Die verfügbaren Bilder, selbst in der Vergrößerung, geben nicht all ihre Geheimnisse preis. Es ist beispielsweise nicht ersichtlich, ob das Stück umgearbeitet wurde. Bei der Nacharbeitung habe ich versucht mich nahe an das Original zu halten, soweit das Bildmaterial es zuließ.
A few weeks ago a stroll through the depth of the world wide web led me to a most interesting garment, which instantly lit my wish to re-create it.
The dress is an open robe with matching skirt from the Memorial Hall Collection. It is listed as
It's estimated to be an American or English dress, made of English or Indian printed cotton.
The garment called chemise is especially fascinating, which means, the dress isn't made of a separate bodice and skirt, but made of yardage put in pleats. An 18th century technique,which later in the 1790s and around 1800 remains characteristic for so-called open robes.
The way the sleeve is set in, corresponds with the 18thcentury construction. The garment from the Memorial Hall Museum is a wonderful example how the styles gradually developed and was probably made mid 1790s.
The available pictures, even in high-res, don't give away all the secrets. It's unfortunately not clear whether the garment might be altered. I tried to keep my recreation truth to the original as far as the photo material allows it.

Bei dem Stoff war ich zu einigen Zugeständnissen gezwungen, als Material wählte ich einen Stoff aus meinem Vorrat, einen unbedruckten Baumwollperkal, der 80 Zentimeter breit liegt und von hoher Qualität ist.
I however made concessions with the fabric, I've chosen a high quality (albeit unprinted) cotton perkale from my stash, which is 80 centimetres wide.
Der Stoff wird in Falten auf das Futter gelegt und mit Punktstichen festgenäht. Die Falten sind frei gelegt, es kam also kein Lineal zum Einsatz, sondern lediglich Augenmaß.
Ich habe drei Stoffbreiten (sprich: 2.40 Meter) gewählt.
The fabric is laid in pleats on the lining and then stitched down with spaced backstitches. The pleats aren't measured with a ruler, I entirely relied on visual judgement.
I took three width of fabric (means: 2.40 metres)

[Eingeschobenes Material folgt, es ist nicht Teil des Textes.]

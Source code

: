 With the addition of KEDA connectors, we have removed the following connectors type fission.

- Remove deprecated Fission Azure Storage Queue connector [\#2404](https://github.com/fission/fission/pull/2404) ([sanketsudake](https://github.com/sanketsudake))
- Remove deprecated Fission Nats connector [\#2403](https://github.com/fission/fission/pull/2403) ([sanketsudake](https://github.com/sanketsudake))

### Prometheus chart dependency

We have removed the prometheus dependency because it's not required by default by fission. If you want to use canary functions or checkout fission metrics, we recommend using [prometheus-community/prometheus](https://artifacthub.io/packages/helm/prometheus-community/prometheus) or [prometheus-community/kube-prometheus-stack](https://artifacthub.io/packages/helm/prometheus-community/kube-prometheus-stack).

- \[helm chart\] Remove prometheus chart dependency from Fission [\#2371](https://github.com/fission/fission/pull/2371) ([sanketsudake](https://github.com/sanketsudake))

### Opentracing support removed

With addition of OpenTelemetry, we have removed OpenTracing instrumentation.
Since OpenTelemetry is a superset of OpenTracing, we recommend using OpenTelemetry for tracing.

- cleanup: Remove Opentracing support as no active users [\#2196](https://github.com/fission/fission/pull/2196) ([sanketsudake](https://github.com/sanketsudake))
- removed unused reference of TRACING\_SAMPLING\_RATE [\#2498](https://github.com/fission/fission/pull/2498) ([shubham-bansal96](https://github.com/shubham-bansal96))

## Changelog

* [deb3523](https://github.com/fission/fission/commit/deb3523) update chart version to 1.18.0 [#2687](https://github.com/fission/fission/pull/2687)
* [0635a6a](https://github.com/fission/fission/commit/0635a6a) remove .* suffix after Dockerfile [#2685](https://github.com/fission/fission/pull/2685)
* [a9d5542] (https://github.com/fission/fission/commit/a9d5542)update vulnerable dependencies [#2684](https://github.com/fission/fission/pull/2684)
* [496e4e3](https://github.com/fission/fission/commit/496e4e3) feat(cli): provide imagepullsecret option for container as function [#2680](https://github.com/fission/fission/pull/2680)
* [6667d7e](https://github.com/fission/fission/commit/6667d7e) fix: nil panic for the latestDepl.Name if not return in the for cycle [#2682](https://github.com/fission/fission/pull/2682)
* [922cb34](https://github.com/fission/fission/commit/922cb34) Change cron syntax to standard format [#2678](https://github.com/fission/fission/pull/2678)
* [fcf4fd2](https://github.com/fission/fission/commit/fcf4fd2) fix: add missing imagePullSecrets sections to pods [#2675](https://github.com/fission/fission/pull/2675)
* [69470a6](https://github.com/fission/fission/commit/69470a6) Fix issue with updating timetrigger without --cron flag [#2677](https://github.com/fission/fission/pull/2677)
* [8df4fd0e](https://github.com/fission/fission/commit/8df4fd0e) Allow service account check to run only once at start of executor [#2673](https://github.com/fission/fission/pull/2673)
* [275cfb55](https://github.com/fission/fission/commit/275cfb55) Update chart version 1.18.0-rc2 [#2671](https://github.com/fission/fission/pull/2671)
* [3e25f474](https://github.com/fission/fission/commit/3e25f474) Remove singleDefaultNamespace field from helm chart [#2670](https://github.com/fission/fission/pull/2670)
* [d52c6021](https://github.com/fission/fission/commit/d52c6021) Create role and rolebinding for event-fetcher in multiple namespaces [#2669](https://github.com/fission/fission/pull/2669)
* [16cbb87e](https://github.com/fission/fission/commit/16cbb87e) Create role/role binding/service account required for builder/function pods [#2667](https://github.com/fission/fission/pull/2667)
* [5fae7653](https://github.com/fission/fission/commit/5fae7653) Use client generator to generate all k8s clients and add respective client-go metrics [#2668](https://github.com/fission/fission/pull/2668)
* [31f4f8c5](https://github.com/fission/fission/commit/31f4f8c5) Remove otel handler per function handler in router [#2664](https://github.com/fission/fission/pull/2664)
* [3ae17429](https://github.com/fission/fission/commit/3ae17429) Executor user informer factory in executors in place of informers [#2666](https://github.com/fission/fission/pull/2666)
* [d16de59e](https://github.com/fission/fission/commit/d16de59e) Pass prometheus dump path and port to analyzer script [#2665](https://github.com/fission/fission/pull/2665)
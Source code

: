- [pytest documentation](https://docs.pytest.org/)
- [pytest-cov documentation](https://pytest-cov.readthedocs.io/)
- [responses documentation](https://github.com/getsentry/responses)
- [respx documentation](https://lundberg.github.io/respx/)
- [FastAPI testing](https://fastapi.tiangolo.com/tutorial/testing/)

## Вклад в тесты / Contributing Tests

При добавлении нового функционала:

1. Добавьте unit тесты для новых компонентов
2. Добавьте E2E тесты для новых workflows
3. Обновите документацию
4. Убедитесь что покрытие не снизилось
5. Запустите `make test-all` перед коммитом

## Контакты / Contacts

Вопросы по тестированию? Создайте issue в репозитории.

Der Rücken ist sehr kurz, wodurch die Falten einen schönen Fall haben.
The back is very short, which gives the pleats a nice flow.

Das Futter aus einem groberen Baumwoll/Leinengemisch.
The lining is made of a cotton/linen blend.

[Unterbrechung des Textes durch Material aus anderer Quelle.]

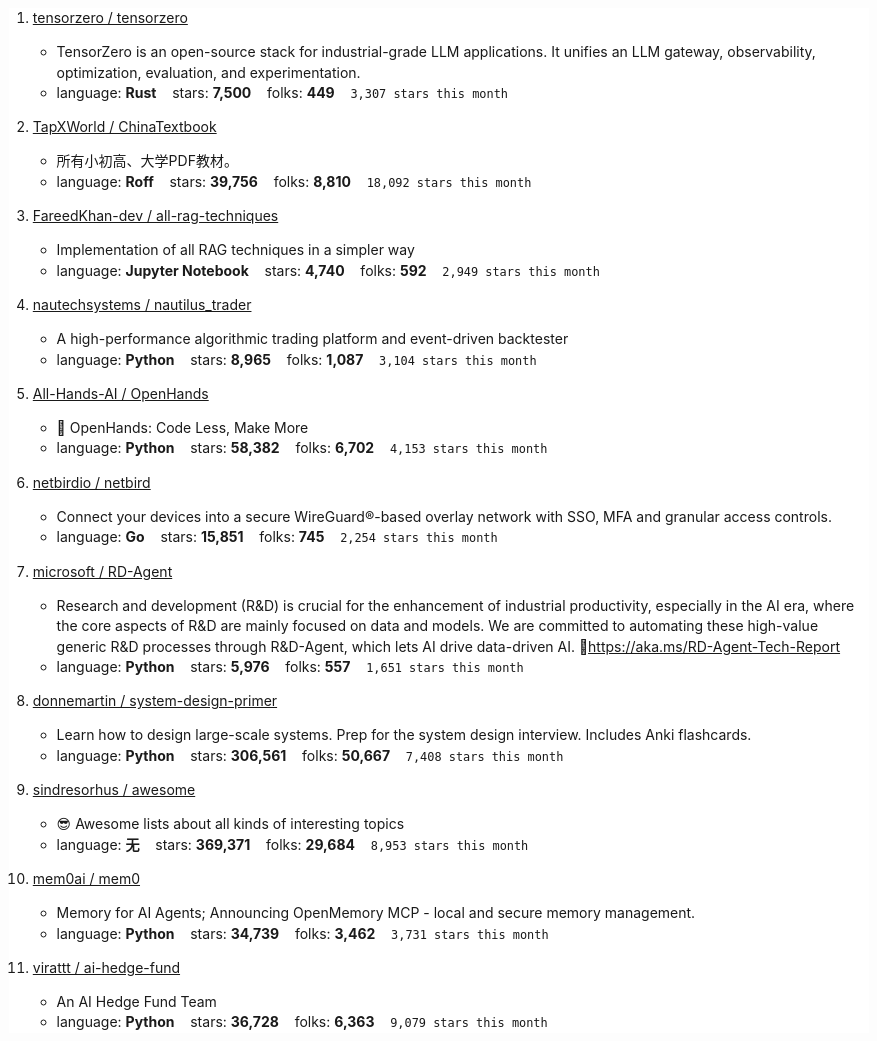 1. [tensorzero / tensorzero](https://github.com/tensorzero/tensorzero)
    - TensorZero is an open-source stack for industrial-grade LLM applications. It unifies an LLM gateway, observability, optimization, evaluation, and experimentation.
    - language: **Rust** &nbsp;&nbsp; stars: **7,500** &nbsp;&nbsp; folks: **449**  &nbsp;&nbsp; `3,307 stars this month`

1. [TapXWorld / ChinaTextbook](https://github.com/TapXWorld/ChinaTextbook)
    - 所有小初高、大学PDF教材。
    - language: **Roff** &nbsp;&nbsp; stars: **39,756** &nbsp;&nbsp; folks: **8,810**  &nbsp;&nbsp; `18,092 stars this month`

1. [FareedKhan-dev / all-rag-techniques](https://github.com/FareedKhan-dev/all-rag-techniques)
    - Implementation of all RAG techniques in a simpler way
    - language: **Jupyter Notebook** &nbsp;&nbsp; stars: **4,740** &nbsp;&nbsp; folks: **592**  &nbsp;&nbsp; `2,949 stars this month`

1. [nautechsystems / nautilus_trader](https://github.com/nautechsystems/nautilus_trader)
    - A high-performance algorithmic trading platform and event-driven backtester
    - language: **Python** &nbsp;&nbsp; stars: **8,965** &nbsp;&nbsp; folks: **1,087**  &nbsp;&nbsp; `3,104 stars this month`

1. [All-Hands-AI / OpenHands](https://github.com/All-Hands-AI/OpenHands)
    - 🙌 OpenHands: Code Less, Make More
    - language: **Python** &nbsp;&nbsp; stars: **58,382** &nbsp;&nbsp; folks: **6,702**  &nbsp;&nbsp; `4,153 stars this month`

1. [netbirdio / netbird](https://github.com/netbirdio/netbird)
    - Connect your devices into a secure WireGuard®-based overlay network with SSO, MFA and granular access controls.
    - language: **Go** &nbsp;&nbsp; stars: **15,851** &nbsp;&nbsp; folks: **745**  &nbsp;&nbsp; `2,254 stars this month`

1. [microsoft / RD-Agent](https://github.com/microsoft/RD-Agent)
    - Research and development (R&D) is crucial for the enhancement of industrial productivity, especially in the AI era, where the core aspects of R&D are mainly focused on data and models. We are committed to automating these high-value generic R&D processes through R&D-Agent, which lets AI drive data-driven AI. 🔗https://aka.ms/RD-Agent-Tech-Report
    - language: **Python** &nbsp;&nbsp; stars: **5,976** &nbsp;&nbsp; folks: **557**  &nbsp;&nbsp; `1,651 stars this month`

1. [donnemartin / system-design-primer](https://github.com/donnemartin/system-design-primer)
    - Learn how to design large-scale systems. Prep for the system design interview. Includes Anki flashcards.
    - language: **Python** &nbsp;&nbsp; stars: **306,561** &nbsp;&nbsp; folks: **50,667**  &nbsp;&nbsp; `7,408 stars this month`

1. [sindresorhus / awesome](https://github.com/sindresorhus/awesome)
    - 😎 Awesome lists about all kinds of interesting topics
    - language: **无** &nbsp;&nbsp; stars: **369,371** &nbsp;&nbsp; folks: **29,684**  &nbsp;&nbsp; `8,953 stars this month`

1. [mem0ai / mem0](https://github.com/mem0ai/mem0)
    - Memory for AI Agents; Announcing OpenMemory MCP - local and secure memory management.
    - language: **Python** &nbsp;&nbsp; stars: **34,739** &nbsp;&nbsp; folks: **3,462**  &nbsp;&nbsp; `3,731 stars this month`

1. [virattt / ai-hedge-fund](https://github.com/virattt/ai-hedge-fund)
    - An AI Hedge Fund Team
    - language: **Python** &nbsp;&nbsp; stars: **36,728** &nbsp;&nbsp; folks: **6,363**  &nbsp;&nbsp; `9,079 stars this month`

Die Front sitzt sehr hoch.
The front is quite high.
Die Flügel des Futters werden mit Nadeln gesteckt. Die Front mittels Bändern, die durch zwei Tunnel geführt wurden. Das Baumwollband entspricht Bändern, wie sie auch bei Originalen eingesetzt wurden.
 The front lining is closed with pins, while the perkale is closed with ribbons running through canals on top and bottom of the front. The plain cotton ribbons match those used on originals.

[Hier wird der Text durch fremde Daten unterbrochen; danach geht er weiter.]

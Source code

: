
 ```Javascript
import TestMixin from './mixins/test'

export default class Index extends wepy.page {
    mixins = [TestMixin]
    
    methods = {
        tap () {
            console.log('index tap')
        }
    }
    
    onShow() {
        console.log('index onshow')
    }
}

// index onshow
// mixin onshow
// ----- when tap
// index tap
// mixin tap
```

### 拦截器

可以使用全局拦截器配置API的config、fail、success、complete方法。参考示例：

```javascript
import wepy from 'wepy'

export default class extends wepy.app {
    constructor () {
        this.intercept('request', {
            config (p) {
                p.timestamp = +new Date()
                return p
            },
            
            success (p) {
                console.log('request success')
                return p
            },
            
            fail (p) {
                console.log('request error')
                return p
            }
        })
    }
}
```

Die Falten wurden vorn nicht komplett bis auf die Kante festgenäht, was vermuten lässt, dass dort ein breites schmückendes Seidenband durchgeführt wurde.
The pleats in the front aren't stitched down to the edge, which might be a hint, that the dress was worn with a silk sash.
Ein Blick auf das Futter.
The front lining.

Nahaufnahme der Nähte im Rücken.
Close-up of the seams in the back.

Der Stoff besteht aus sehr hochwertigen Fäden und ist fest, dabei aber wunderbar leicht. Hält man das Oberteil gegen das Licht erkennt man die Stiche, mit denen die Falten aufgenäht wurden.
The fabric is made of high quality threads and is quite firmly woven, yet amazingly light. If the bodice is placed against a window it reveals the holes of the stitches, which have been used to attach the pleats.

Das Futter zeigt hier die Konstruktion des Ärmels. Eine sehr gute Anleitung von Katherine Caron-Greig, um den Ärmel in dieser Methode einzusetzen, findet sich auf der Seite von Your Wardrobe unlock'd "Setting in 18th c. sleeves".
The lining reveals the construction of the sleeves. A very good tutorial by Katherine Caron-Greig on setting in the sleeves in 18th century method can be found on Your Wardrobe unlock'd "Setting in 18th c. sleeves".
Der eingesetzte Ärmel von Außen.
The set in sleeve.

Die Konstruktion hat mich einiges an Nerven gekostet, denn der Ärmel sollte sehr eng anliegen, aber anders als die Ärmel in der oben beschriebenen Methode finden sich beim Original des Memorial Hall Museum keinerlei Falten am Ärmelkopf.
The construction was quite challenging, as the sleeves should be very snug, but different to the tutorial linked above, the original dress at the Memorial Hall Museum has no pleats on the sleevehead.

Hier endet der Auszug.